A privacy zone (or privacy mask) is a region of a camera's field of view that is permanently blocked out so it is never recorded or shown — typically configured on the camera itself. It is used to exclude areas a camera should not capture even though they fall within its view: a neighbour's window, the keypad of an ATM, a changing area, private property next to a monitored car park. The masked region appears as a solid block, and the pixels behind it are never stored.
Its value is that it enforces data minimisation at the source. Rather than recording everything and trying to restrict access later, a privacy zone means the sensitive area is simply never part of the data, which is the strongest form of protection and directly serves GDPR Article 5(1)(c) (minimisation) and the proportionality the EDPB expects of video. Because it is set on the camera, the excluded area is absent from live view, recordings, and exports alike.
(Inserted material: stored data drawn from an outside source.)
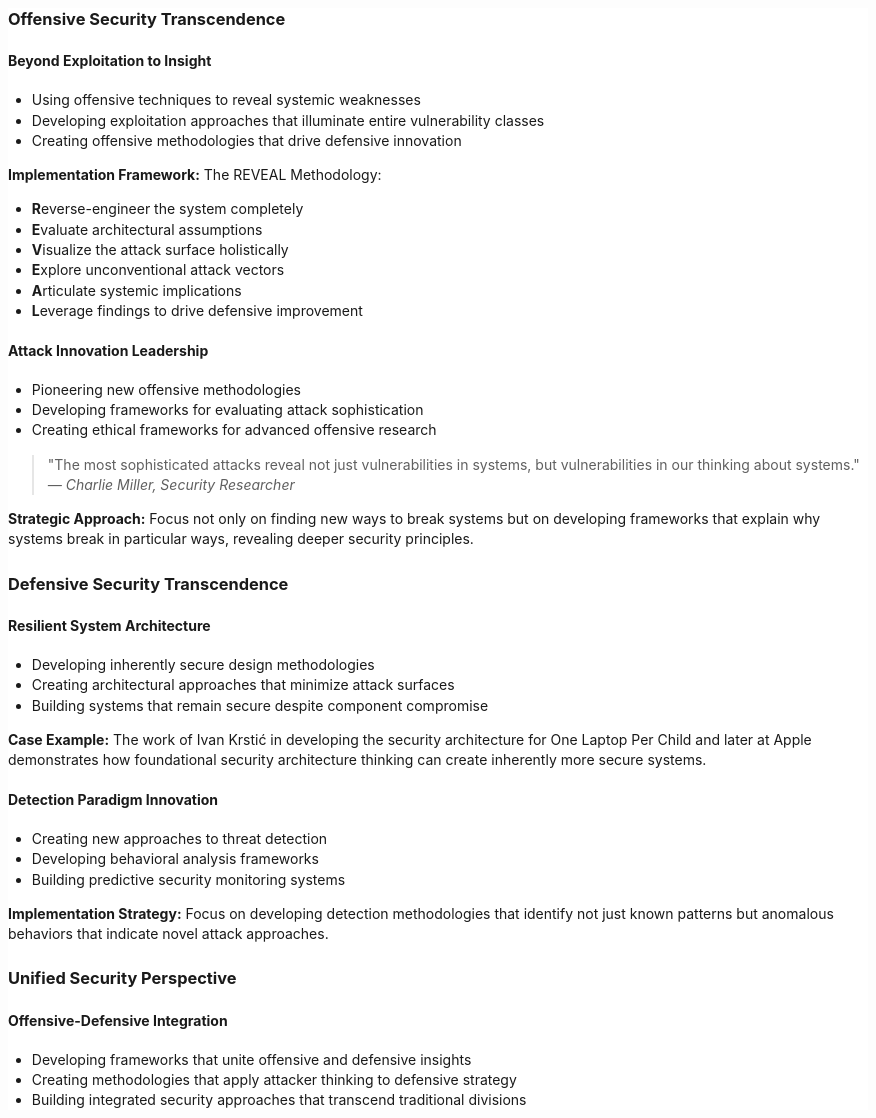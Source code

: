 ### Offensive Security Transcendence

#### Beyond Exploitation to Insight
- Using offensive techniques to reveal systemic weaknesses
- Developing exploitation approaches that illuminate entire vulnerability classes
- Creating offensive methodologies that drive defensive innovation

**Implementation Framework:** The REVEAL Methodology:
- **R**everse-engineer the system completely
- **E**valuate architectural assumptions
- **V**isualize the attack surface holistically
- **E**xplore unconventional attack vectors
- **A**rticulate systemic implications
- **L**everage findings to drive defensive improvement

#### Attack Innovation Leadership
- Pioneering new offensive methodologies
- Developing frameworks for evaluating attack sophistication
- Creating ethical frameworks for advanced offensive research

> "The most sophisticated attacks reveal not just vulnerabilities in systems, but vulnerabilities in our thinking about systems."
> *— Charlie Miller, Security Researcher*

**Strategic Approach:** Focus not only on finding new ways to break systems but on developing frameworks that explain why systems break in particular ways, revealing deeper security principles.

### Defensive Security Transcendence

#### Resilient System Architecture
- Developing inherently secure design methodologies
- Creating architectural approaches that minimize attack surfaces
- Building systems that remain secure despite component compromise

**Case Example:** The work of Ivan Krstić in developing the security architecture for One Laptop Per Child and later at Apple demonstrates how foundational security architecture thinking can create inherently more secure systems.

#### Detection Paradigm Innovation
- Creating new approaches to threat detection
- Developing behavioral analysis frameworks
- Building predictive security monitoring systems

**Implementation Strategy:** Focus on developing detection methodologies that identify not just known patterns but anomalous behaviors that indicate novel attack approaches.

### Unified Security Perspective

#### Offensive-Defensive Integration
- Developing frameworks that unite offensive and defensive insights
- Creating methodologies that apply attacker thinking to defensive strategy
- Building integrated security approaches that transcend traditional divisions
The pitfalls are coverage gaps and PTZ. A static privacy zone is fixed to a position in the frame, so on a PTZ camera that pans and zooms the mask must track the movement or it will slip and briefly expose the protected area — many cameras support PTZ-linked zones, but it must be verified, not assumed. A zone set too small can leave edges of the sensitive area visible, and one set too large needlessly blinds useful coverage. Configure privacy zones deliberately for each camera, test them across the full PTZ range, and confirm the excluded pixels are truly never recorded. This is engineering guidance, not legal advice.